A coding run record connects task, files, commands, decisions, verification, and handoff.

The run record makes the patch reviewable.

Operating practice

Create a minimal run record:

Field	Example
Run ID	`CODING-INVITE-403-2026-05-18`
Objective	Fix intermittent 403 after invite acceptance
Files inspected	invite route, auth callback, membership helper
Commands run	unit guard test, API invite test, typecheck
Failures	e2e not run: preview email service unavailable
Decision	wait for membership hydration before redirect
Verification	unit and API passed; e2e missing
Final status	patch with blocker

Harnessed run

Verification:
- pnpm test auth-guard.spec.ts: pass
- pnpm test invite-api.spec.ts: pass
- pnpm playwright invite-flow.spec.ts: not run, preview service unavailable

Status:
- Not complete until e2e or CI equivalent passes.

The reviewer now knows exactly what evidence exists.

Coding-agent example

Useful event types:

Event	Required fields
`task_started`	objective, scope, exclusions
`file_read`	path, reason
`command_run`	command, result, duration
`failure_seen`	command, error, suspected cause
`decision_made`	option chosen, alternatives rejected
`verification_ran`	check, pass/fail, evidence
`handoff_written`	status, blockers, next action

Structured records beat giant transcripts.

Review artifact

A run record should let someone reconstruct the path from request to claim.

{
  "run_id": "coding-2026-05-18-0042",
  "task": "Fix invite acceptance redirect after SSO enforcement",
  "commit_base": "8f2c19a",
  "active_behavior": "valid invite lands in workspace setup",
  "context_sources": [
    "ADR-029-membership-events",
    "tests/e2e/invite-acceptance.spec.ts"
  ],
  "tool_calls": [
    {"name": "pnpm test invite", "result": "failed before patch"},
    {"name": "pnpm test invite", "result": "passed after patch"},
    {"name": "pnpm lint", "result": "passed"}
  ],
  "changed_files": [
    "src/routes/invite/[token].ts",
    "tests/e2e/invite-acceptance.spec.ts"
  ],
  "open_risks": ["first-login analytics event not verified"]
}

This is not meant to replace logs. It is the index to the logs. A reviewer can ask: which context did the agent use, which behavior was active, which commands ran, and what risk remains?

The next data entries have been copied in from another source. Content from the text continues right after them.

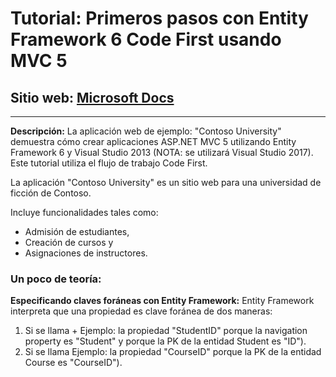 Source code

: # Tutorial: Primeros pasos con Entity Framework 6 Code First usando MVC 5
## Sitio web: [Microsoft Docs](https://docs.microsoft.com/en-us/aspnet/mvc/overview/getting-started/getting-started-with-ef-using-mvc/)
---
**Descripción:**
La aplicación web de ejemplo: "Contoso University" demuestra cómo crear aplicaciones ASP.NET MVC 5 utilizando Entity Framework 6 y Visual Studio 2013 (NOTA: se utilizará Visual Studio 2017). 
Este tutorial utiliza el flujo de trabajo Code First.

La aplicación "Contoso University" es un sitio web para una universidad de ficción de Contoso. 

Incluye funcionalidades tales como:
- Admisión de estudiantes, 
- Creación de cursos y 
- Asignaciones de instructores.

### Un poco de teoría:
**Especificando claves foráneas con Entity Framework:**
Entity Framework interpreta que una propiedad es clave foránea de dos maneras:
1) Si se llama <nombre de la navigation property>+<nombre de la PK>
	Ejemplo: la propiedad "StudentID" porque la navigation property es "Student" y porque la PK de la entidad Student es "ID"). 
2) Si se llama <nombre de la PK>
	Ejemplo: la propiedad "CourseID" porque la PK de la entidad Course es "CourseID").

Instrumentation should capture decision points, not only final commands. If the agent chooses ADR-029 over ADR-014, that choice should appear in the trace. If it rejects a dashboard change as out of scope, that rejection should appear too. These events explain the shape of the patch.

The harnessed version of the hidden-failure incident would have shown that the agent never ran the cross-browser e2e path. That does not automatically mean the patch is wrong, but it changes the review state from “done” to “missing required evidence.” Good instrumentation makes uncertainty visible early.

Harnessed version

The harnessed run produces a trace that can answer three questions: what did the agent know, what did it do, and why did it believe the task was complete? The answer should not require reading every token of the conversation. A compact run record, linked command outputs, and named decision events are enough.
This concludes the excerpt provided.